→ **Task details**
Your answer should hold exactly the lines from the line containing "### Предстоит научиться" through the end of the entries that follow.

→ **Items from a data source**

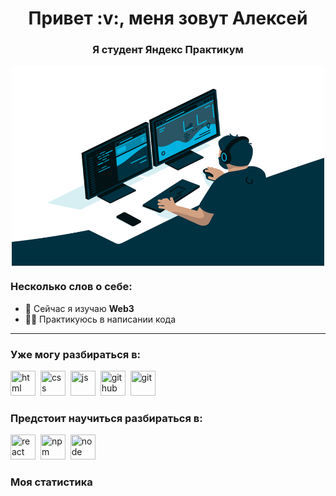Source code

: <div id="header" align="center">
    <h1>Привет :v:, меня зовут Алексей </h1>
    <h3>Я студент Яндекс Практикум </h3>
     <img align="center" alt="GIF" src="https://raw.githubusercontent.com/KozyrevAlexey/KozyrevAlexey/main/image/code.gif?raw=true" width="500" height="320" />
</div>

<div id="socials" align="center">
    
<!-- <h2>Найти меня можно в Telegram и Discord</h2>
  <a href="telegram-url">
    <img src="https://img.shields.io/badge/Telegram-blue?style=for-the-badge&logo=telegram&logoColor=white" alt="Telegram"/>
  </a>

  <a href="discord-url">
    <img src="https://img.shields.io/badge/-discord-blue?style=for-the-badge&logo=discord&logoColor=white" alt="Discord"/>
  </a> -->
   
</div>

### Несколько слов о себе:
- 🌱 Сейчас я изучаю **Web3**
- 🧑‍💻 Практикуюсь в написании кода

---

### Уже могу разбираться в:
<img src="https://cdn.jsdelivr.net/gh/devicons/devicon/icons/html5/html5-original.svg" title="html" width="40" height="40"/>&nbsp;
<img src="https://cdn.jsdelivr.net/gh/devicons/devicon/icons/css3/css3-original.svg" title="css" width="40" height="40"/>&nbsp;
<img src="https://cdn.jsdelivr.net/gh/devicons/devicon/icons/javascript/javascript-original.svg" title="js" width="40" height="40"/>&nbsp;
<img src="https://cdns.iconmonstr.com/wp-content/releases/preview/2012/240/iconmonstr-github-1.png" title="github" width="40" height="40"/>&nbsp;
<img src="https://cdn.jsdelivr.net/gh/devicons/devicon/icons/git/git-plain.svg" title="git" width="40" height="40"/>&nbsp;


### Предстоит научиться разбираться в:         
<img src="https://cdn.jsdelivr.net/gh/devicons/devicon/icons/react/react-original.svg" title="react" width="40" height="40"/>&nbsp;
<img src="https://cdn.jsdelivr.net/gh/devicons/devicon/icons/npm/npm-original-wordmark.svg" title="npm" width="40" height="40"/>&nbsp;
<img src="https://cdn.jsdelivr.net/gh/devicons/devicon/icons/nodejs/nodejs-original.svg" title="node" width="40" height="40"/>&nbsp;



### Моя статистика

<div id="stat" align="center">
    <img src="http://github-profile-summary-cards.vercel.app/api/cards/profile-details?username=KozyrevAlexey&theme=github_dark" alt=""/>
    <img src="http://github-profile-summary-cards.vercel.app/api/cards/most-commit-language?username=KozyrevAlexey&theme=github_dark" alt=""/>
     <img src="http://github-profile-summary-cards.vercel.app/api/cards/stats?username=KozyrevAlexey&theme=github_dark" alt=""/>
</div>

→ **Solved exercise**
### Предстоит научиться разбираться в:         
<img src="https://cdn.jsdelivr.net/gh/devicons/devicon/icons/react/react-original.svg" title="react" width="40" height="40"/>&nbsp;
<img src="https://cdn.jsdelivr.net/gh/devicons/devicon/icons/npm/npm-original-wordmark.svg" title="npm" width="40" height="40"/>&nbsp;
<img src="https://cdn.jsdelivr.net/gh/devicons/devicon/icons/nodejs/nodejs-original.svg" title="node" width="40" height="40"/>&nbsp;



### Моя статистика

<div id="stat" align="center">
    <img src="http://github-profile-summary-cards.vercel.app/api/cards/profile-details?username=KozyrevAlexey&theme=github_dark" alt=""/>
    <img src="http://github-profile-summary-cards.vercel.app/api/cards/most-commit-language?username=KozyrevAlexey&theme=github_dark" alt=""/>
     <img src="http://github-profile-summary-cards.vercel.app/api/cards/stats?username=KozyrevAlexey&theme=github_dark" alt=""/>
</div>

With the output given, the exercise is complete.